## EXERCISE DESCRIPTION
Sort through the entries below and pull out lines containing the word "License".
+++ DATA TO EXAMINE +++
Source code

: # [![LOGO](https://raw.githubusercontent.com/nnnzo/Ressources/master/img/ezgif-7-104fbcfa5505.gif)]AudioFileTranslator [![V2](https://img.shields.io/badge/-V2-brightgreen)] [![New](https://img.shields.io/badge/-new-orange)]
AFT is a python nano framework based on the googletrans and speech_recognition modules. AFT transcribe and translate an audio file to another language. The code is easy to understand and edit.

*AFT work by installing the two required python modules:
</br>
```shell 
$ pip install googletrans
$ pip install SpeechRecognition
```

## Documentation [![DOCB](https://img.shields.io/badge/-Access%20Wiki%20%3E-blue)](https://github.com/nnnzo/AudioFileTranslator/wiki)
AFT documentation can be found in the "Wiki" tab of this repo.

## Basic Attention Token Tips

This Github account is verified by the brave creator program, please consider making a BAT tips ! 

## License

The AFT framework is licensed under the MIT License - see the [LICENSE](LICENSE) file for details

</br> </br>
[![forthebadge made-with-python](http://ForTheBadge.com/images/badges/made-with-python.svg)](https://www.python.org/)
+++
## ANSWER TO THIS PROBLEM
## License
The AFT framework is licensed under the MIT License - see the [LICENSE](LICENSE) file for details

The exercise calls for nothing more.